この日は最後の選択授業でした。 あるふあ先生 による お砂糖って何? 基本的な内容と注意点 という講義です。VR文化の中でも特にディープな要素とも言えるかもしれません。

「お砂糖」は厳密な定義のある言葉ではなく、ある種のネットミームのようなものでもあり、隠語のようなものでありながら、正確に一言で表せる単語がないことから用いられる言葉と言えるかもしれません。そして基本的に日本限定で通じるものです。

様々な前提を取っ払って誤解を恐れずに言えば「ネット恋愛的」なもののひとつの形態を表した言葉です。その関係性がお砂糖のように甘いものであることから…… といった源流があるようですが、正確なことはわかりません。

もう少し正確に表現すれば VRChat内で特定のプレイヤーと親密な関係を築くこと となります。ですがこれはかなり幅のある捉え方でもあります。

なぜなら、あくまでも「ロールプレイ」の一環として演技的な楽しみとしてお砂糖を行う人もいますし、またほとんど実際の結婚のような心身ともに本気のお付き合いとしてお砂糖を行う人もいるからです。そのどちらこそがお砂糖であるといった議論は不毛とも言えます。

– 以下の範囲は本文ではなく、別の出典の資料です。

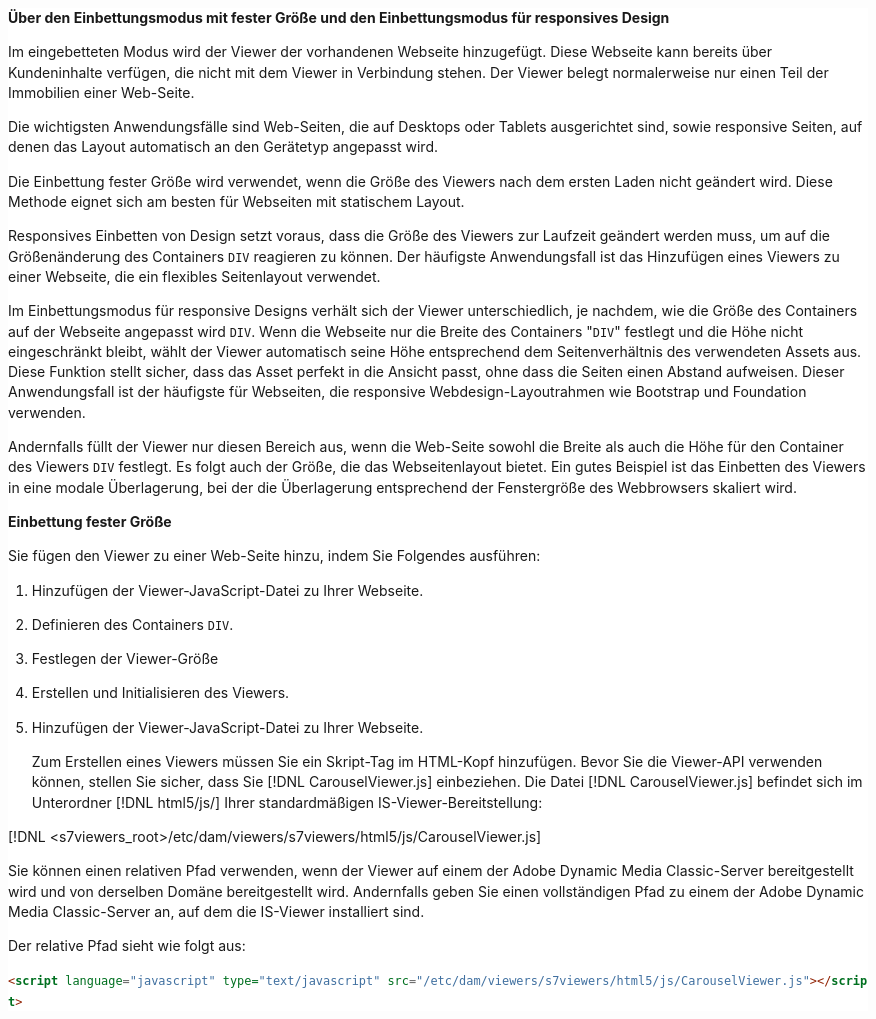 **Über den Einbettungsmodus mit fester Größe und den Einbettungsmodus für responsives Design**

Im eingebetteten Modus wird der Viewer der vorhandenen Webseite hinzugefügt. Diese Webseite kann bereits über Kundeninhalte verfügen, die nicht mit dem Viewer in Verbindung stehen. Der Viewer belegt normalerweise nur einen Teil der Immobilien einer Web-Seite.

Die wichtigsten Anwendungsfälle sind Web-Seiten, die auf Desktops oder Tablets ausgerichtet sind, sowie responsive Seiten, auf denen das Layout automatisch an den Gerätetyp angepasst wird.

Die Einbettung fester Größe wird verwendet, wenn die Größe des Viewers nach dem ersten Laden nicht geändert wird. Diese Methode eignet sich am besten für Webseiten mit statischem Layout.

Responsives Einbetten von Design setzt voraus, dass die Größe des Viewers zur Laufzeit geändert werden muss, um auf die Größenänderung des Containers `DIV` reagieren zu können. Der häufigste Anwendungsfall ist das Hinzufügen eines Viewers zu einer Webseite, die ein flexibles Seitenlayout verwendet.

Im Einbettungsmodus für responsive Designs verhält sich der Viewer unterschiedlich, je nachdem, wie die Größe des Containers auf der Webseite angepasst wird `DIV`. Wenn die Webseite nur die Breite des Containers &quot;`DIV`&quot; festlegt und die Höhe nicht eingeschränkt bleibt, wählt der Viewer automatisch seine Höhe entsprechend dem Seitenverhältnis des verwendeten Assets aus. Diese Funktion stellt sicher, dass das Asset perfekt in die Ansicht passt, ohne dass die Seiten einen Abstand aufweisen. Dieser Anwendungsfall ist der häufigste für Webseiten, die responsive Webdesign-Layoutrahmen wie Bootstrap und Foundation verwenden.

Andernfalls füllt der Viewer nur diesen Bereich aus, wenn die Web-Seite sowohl die Breite als auch die Höhe für den Container des Viewers `DIV` festlegt. Es folgt auch der Größe, die das Webseitenlayout bietet. Ein gutes Beispiel ist das Einbetten des Viewers in eine modale Überlagerung, bei der die Überlagerung entsprechend der Fenstergröße des Webbrowsers skaliert wird.

**Einbettung fester Größe**

Sie fügen den Viewer zu einer Web-Seite hinzu, indem Sie Folgendes ausführen:

1. Hinzufügen der Viewer-JavaScript-Datei zu Ihrer Webseite.
1. Definieren des Containers `DIV`.
1. Festlegen der Viewer-Größe
1. Erstellen und Initialisieren des Viewers.

1. Hinzufügen der Viewer-JavaScript-Datei zu Ihrer Webseite.

   Zum Erstellen eines Viewers müssen Sie ein Skript-Tag im HTML-Kopf hinzufügen. Bevor Sie die Viewer-API verwenden können, stellen Sie sicher, dass Sie [!DNL CarouselViewer.js] einbeziehen. Die Datei [!DNL CarouselViewer.js] befindet sich im Unterordner [!DNL html5/js/] Ihrer standardmäßigen IS-Viewer-Bereitstellung:

[!DNL <s7viewers_root>/etc/dam/viewers/s7viewers/html5/js/CarouselViewer.js]

Sie können einen relativen Pfad verwenden, wenn der Viewer auf einem der Adobe Dynamic Media Classic-Server bereitgestellt wird und von derselben Domäne bereitgestellt wird. Andernfalls geben Sie einen vollständigen Pfad zu einem der Adobe Dynamic Media Classic-Server an, auf dem die IS-Viewer installiert sind.

Der relative Pfad sieht wie folgt aus:

```html {.line-numbers}
<script language="javascript" type="text/javascript" src="/etc/dam/viewers/s7viewers/html5/js/CarouselViewer.js"></script>
```
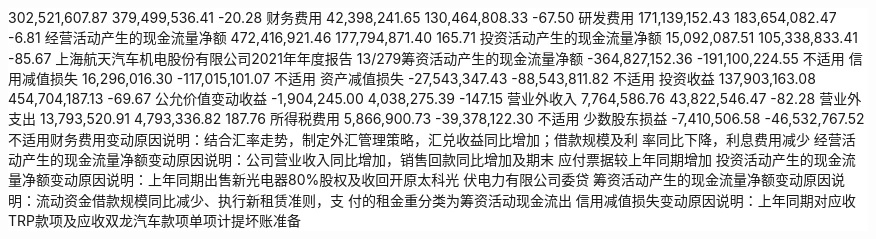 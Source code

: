302,521,607.87
379,499,536.41
-20.28
财务费用
42,398,241.65
130,464,808.33
-67.50
研发费用
171,139,152.43
183,654,082.47
-6.81
经营活动产生的现金流量净额
472,416,921.46
177,794,871.40
165.71
投资活动产生的现金流量净额
15,092,087.51
105,338,833.41
-85.67
上海航天汽车机电股份有限公司2021年年度报告
13/279筹资活动产生的现金流量净额
-364,827,152.36
-191,100,224.55
不适用
信用减值损失
16,296,016.30
-117,015,101.07
不适用
资产减值损失
-27,543,347.43
-88,543,811.82
不适用
投资收益
137,903,163.08
454,704,187.13
-69.67
公允价值变动收益
-1,904,245.00
4,038,275.39
-147.15
营业外收入
7,764,586.76
43,822,546.47
-82.28
营业外支出
13,793,520.91
4,793,336.82
187.76
所得税费用
5,866,900.73
-39,378,122.30
不适用
少数股东损益
-7,410,506.58
-46,532,767.52
不适用财务费用变动原因说明：结合汇率走势，制定外汇管理策略，汇兑收益同比增加；借款规模及利
率同比下降，利息费用减少
经营活动产生的现金流量净额变动原因说明：公司营业收入同比增加，销售回款同比增加及期末
应付票据较上年同期增加
投资活动产生的现金流量净额变动原因说明：上年同期出售新光电器80%股权及收回开原太科光
伏电力有限公司委贷
筹资活动产生的现金流量净额变动原因说明：流动资金借款规模同比减少、执行新租赁准则，支
付的租金重分类为筹资活动现金流出
信用减值损失变动原因说明：上年同期对应收TRP款项及应收双龙汽车款项单项计提坏账准备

インターネット上の行為であることからも、そもそも互いに顔や名前すらしらないという関係性が(上記のどちらの本気度であったとしても)存在しますし、そのジェンダーすら一定ではありません。

その一例を示します。あるリアル男性が、自分はリアル女性を一般的な形で好きになるのであろうという自覚で長らく生きていたとします。この男性をAさんとしましょう。

Aさんは一般的な男性として、リアルでもネットでもひととなりの恋愛を経験してきました。それなりに紳士的に、それなりに下心を持ちながらといった、どこにでもある出会いを経験してきたのです。

VRChatをはじめたAさんはかわいい女性型アバターを使用していましたが、あくまでも見た目だけのことでボイスチェンジャーを使用するでもなく、VRC内の友人も地元の飲み友達のような感じで気の合う男性プレイヤーが増えていきました。その友人たちも同じような人たちで、同じようなかわいい女性型アバターを使っています。

ある時Aさんは、その友人たちのひとりであるBさんへ特別な感情を持っていることを自覚しました。先に述べた通り、Aさんは一般的な男性で、恋愛対象としては女性を見ています。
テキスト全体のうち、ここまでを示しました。